Here is a list of bitcoin-related activity. I would like to have better estimates available also, so please refer them here. Anyway, according to this one, bitcoin is overwhelmingly a first world thing (second world is now part of first FYI), and due to its highly technological nature, it is likely to appeal to the rich in medium and low-income countries.

A corollary would be that people who have bought bitcoins are wealthy, and therefore it is reasonable to conclude that they buy with rather large sums. My guesstimate of a typical first buy would be $100-$10000 with rather few buying either less or more. I run a precious metals shop, and also an automated silver depository. I have access to the statistical distribution of our customers' holdings, which has inspired this analysis.

Before this year, $100 would have fetched you an average of BTC10, and $10,000 would translate to BTC1,000. In 2013, $100 is about BTC1 and $10,000 would net you BTC100.

The important thing is that only a minority of people who have invested into bitcoins have less than BTC1. To fall into that category, one would have to be both poor and extremely conservative (yet willing to invest the time to learn..) and have bought in March or later, this year. All other scenarios lead to higher balance.

The history of mining can be divided into two periods: mining with existing equipment and mining with specialized equipment. When existing equipment was used, mining generated essentially free coins, and lots of them. Therefore all such miners have large balance (if any - we will later analyse the sold out phenomenon). After mining became an industry with investment calculations and GPU/FPGA/ASIC farms, the investments have generally been on par with the expected number of bitcoins generated. This kind of activity also produces rather large holders.

I have no knowledge if the bitcoin faucets and similar things have ever produced new bitcoin users/holders. I don't know what has generated the 1.5 million dust addresses (please help me!), but I doubt that it corresponds to many actual users.

On the other hand, services such as Easywallet or Instawallet (defunct) can host many users and mask their activity from the blockchain.
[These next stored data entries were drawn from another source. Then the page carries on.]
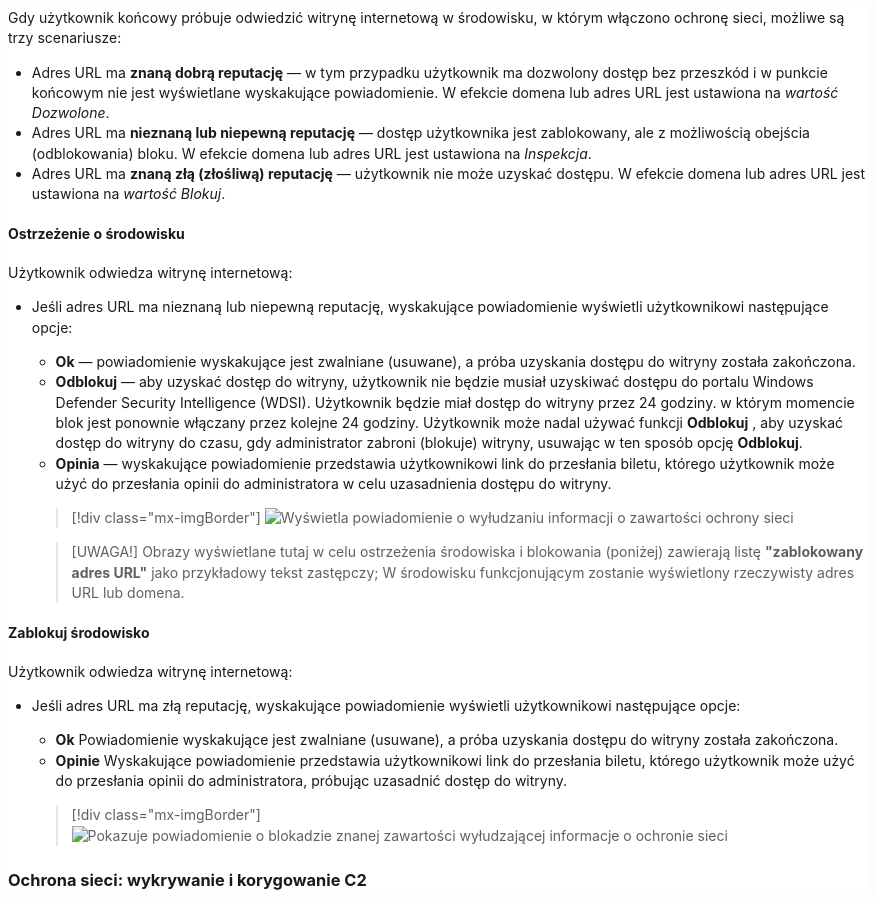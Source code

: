 Gdy użytkownik końcowy próbuje odwiedzić witrynę internetową w środowisku, w którym włączono ochronę sieci, możliwe są trzy scenariusze:

- Adres URL ma **znaną dobrą reputację** — w tym przypadku użytkownik ma dozwolony dostęp bez przeszkód i w punkcie końcowym nie jest wyświetlane wyskakujące powiadomienie. W efekcie domena lub adres URL jest ustawiona na _wartość Dozwolone_.
- Adres URL ma **nieznaną lub niepewną reputację** — dostęp użytkownika jest zablokowany, ale z możliwością obejścia (odblokowania) bloku. W efekcie domena lub adres URL jest ustawiona na _Inspekcja_.
- Adres URL ma **znaną złą (złośliwą) reputację** — użytkownik nie może uzyskać dostępu. W efekcie domena lub adres URL jest ustawiona na _wartość Blokuj_.

#### <a name="warn-experience"></a>Ostrzeżenie o środowisku

Użytkownik odwiedza witrynę internetową:

- Jeśli adres URL ma nieznaną lub niepewną reputację, wyskakujące powiadomienie wyświetli użytkownikowi następujące opcje:

  - **Ok** — powiadomienie wyskakujące jest zwalniane (usuwane), a próba uzyskania dostępu do witryny została zakończona.
  - **Odblokuj** — aby uzyskać dostęp do witryny, użytkownik nie będzie musiał uzyskiwać dostępu do portalu Windows Defender Security Intelligence (WDSI). Użytkownik będzie miał dostęp do witryny przez 24 godziny. w którym momencie blok jest ponownie włączany przez kolejne 24 godziny. Użytkownik może nadal używać funkcji **Odblokuj** , aby uzyskać dostęp do witryny do czasu, gdy administrator zabroni (blokuje) witryny, usuwając w ten sposób opcję **Odblokuj**.
  - **Opinia** — wyskakujące powiadomienie przedstawia użytkownikowi link do przesłania biletu, którego użytkownik może użyć do przesłania opinii do administratora w celu uzasadnienia dostępu do witryny.

  > [!div class="mx-imgBorder"]
  > ![Wyświetla powiadomienie o wyłudzaniu informacji o zawartości ochrony sieci](images/network-protection-phishing-warn-2.png)

  > [UWAGA!] Obrazy wyświetlane tutaj w celu ostrzeżenia środowiska i blokowania (poniżej) zawierają listę **"zablokowany adres URL"** jako przykładowy tekst zastępczy; W środowisku funkcjonującym zostanie wyświetlony rzeczywisty adres URL lub domena.  

#### <a name="block-experience"></a>Zablokuj środowisko

Użytkownik odwiedza witrynę internetową:

- Jeśli adres URL ma złą reputację, wyskakujące powiadomienie wyświetli użytkownikowi następujące opcje:
  - **Ok** Powiadomienie wyskakujące jest zwalniane (usuwane), a próba uzyskania dostępu do witryny została zakończona.
  - **Opinie** Wyskakujące powiadomienie przedstawia użytkownikowi link do przesłania biletu, którego użytkownik może użyć do przesłania opinii do administratora, próbując uzasadnić dostęp do witryny.
  
  > [!div class="mx-imgBorder"]
  > ![ Pokazuje powiadomienie o blokadzie znanej zawartości wyłudzającej informacje o ochronie sieci](images/network-protection-phishing-blocked.png)

### <a name="network-protection-c2-detection-and-remediation"></a>Ochrona sieci: wykrywanie i korygowanie C2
Also exchanges can obscure the relationship between their cold wallets and the customers' balances that are stored there.

After delving into this matter in the last 1-2 days, I am tempted to drastically reduce the total number of bitcoin users, because I haven't found the mechanism that actually would have produced millions of sub-BTC1 holders so far. The number of investors will likely stay quite much the same after the update.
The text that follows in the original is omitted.